[HOW TO COMPLETE THIS TASK]: Your answer must be the full listing, repeated word for word.

[LISTED ENTRIES]:
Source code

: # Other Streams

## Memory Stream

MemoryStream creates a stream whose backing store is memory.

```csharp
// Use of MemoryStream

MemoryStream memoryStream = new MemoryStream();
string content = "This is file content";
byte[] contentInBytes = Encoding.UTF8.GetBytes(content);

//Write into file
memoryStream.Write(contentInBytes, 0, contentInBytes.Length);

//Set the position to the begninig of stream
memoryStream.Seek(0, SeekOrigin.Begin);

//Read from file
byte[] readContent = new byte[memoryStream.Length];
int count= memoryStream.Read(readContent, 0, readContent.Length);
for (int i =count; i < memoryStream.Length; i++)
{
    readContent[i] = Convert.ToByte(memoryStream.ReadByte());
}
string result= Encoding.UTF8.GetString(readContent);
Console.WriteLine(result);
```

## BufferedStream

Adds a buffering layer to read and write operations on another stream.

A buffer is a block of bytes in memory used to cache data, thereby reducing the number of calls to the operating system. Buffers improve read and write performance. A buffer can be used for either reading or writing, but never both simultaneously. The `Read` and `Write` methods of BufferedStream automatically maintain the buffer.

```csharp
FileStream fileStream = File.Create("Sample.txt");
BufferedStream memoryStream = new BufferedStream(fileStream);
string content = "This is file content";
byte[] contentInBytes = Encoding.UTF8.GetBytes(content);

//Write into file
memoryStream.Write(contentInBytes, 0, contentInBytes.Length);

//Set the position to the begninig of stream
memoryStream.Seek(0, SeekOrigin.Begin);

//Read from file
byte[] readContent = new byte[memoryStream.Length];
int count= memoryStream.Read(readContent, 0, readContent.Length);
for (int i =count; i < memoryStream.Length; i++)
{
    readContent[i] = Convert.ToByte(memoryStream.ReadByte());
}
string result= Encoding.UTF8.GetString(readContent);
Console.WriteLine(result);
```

[ANSWER BOX]:
Source code

: # Other Streams

## Memory Stream

MemoryStream creates a stream whose backing store is memory.

```csharp
// Use of MemoryStream

MemoryStream memoryStream = new MemoryStream();
string content = "This is file content";
byte[] contentInBytes = Encoding.UTF8.GetBytes(content);

//Write into file
memoryStream.Write(contentInBytes, 0, contentInBytes.Length);

//Set the position to the begninig of stream
memoryStream.Seek(0, SeekOrigin.Begin);

//Read from file
byte[] readContent = new byte[memoryStream.Length];
int count= memoryStream.Read(readContent, 0, readContent.Length);
for (int i =count; i < memoryStream.Length; i++)
{
    readContent[i] = Convert.ToByte(memoryStream.ReadByte());
}
string result= Encoding.UTF8.GetString(readContent);
Console.WriteLine(result);
```

## BufferedStream

Adds a buffering layer to read and write operations on another stream.

A buffer is a block of bytes in memory used to cache data, thereby reducing the number of calls to the operating system. Buffers improve read and write performance. A buffer can be used for either reading or writing, but never both simultaneously. The `Read` and `Write` methods of BufferedStream automatically maintain the buffer.

```csharp
FileStream fileStream = File.Create("Sample.txt");
BufferedStream memoryStream = new BufferedStream(fileStream);
string content = "This is file content";
byte[] contentInBytes = Encoding.UTF8.GetBytes(content);

//Write into file
memoryStream.Write(contentInBytes, 0, contentInBytes.Length);

//Set the position to the begninig of stream
memoryStream.Seek(0, SeekOrigin.Begin);

//Read from file
byte[] readContent = new byte[memoryStream.Length];
int count= memoryStream.Read(readContent, 0, readContent.Length);
for (int i =count; i < memoryStream.Length; i++)
{
    readContent[i] = Convert.ToByte(memoryStream.ReadByte());
}
string result= Encoding.UTF8.GetString(readContent);
Console.WriteLine(result);
```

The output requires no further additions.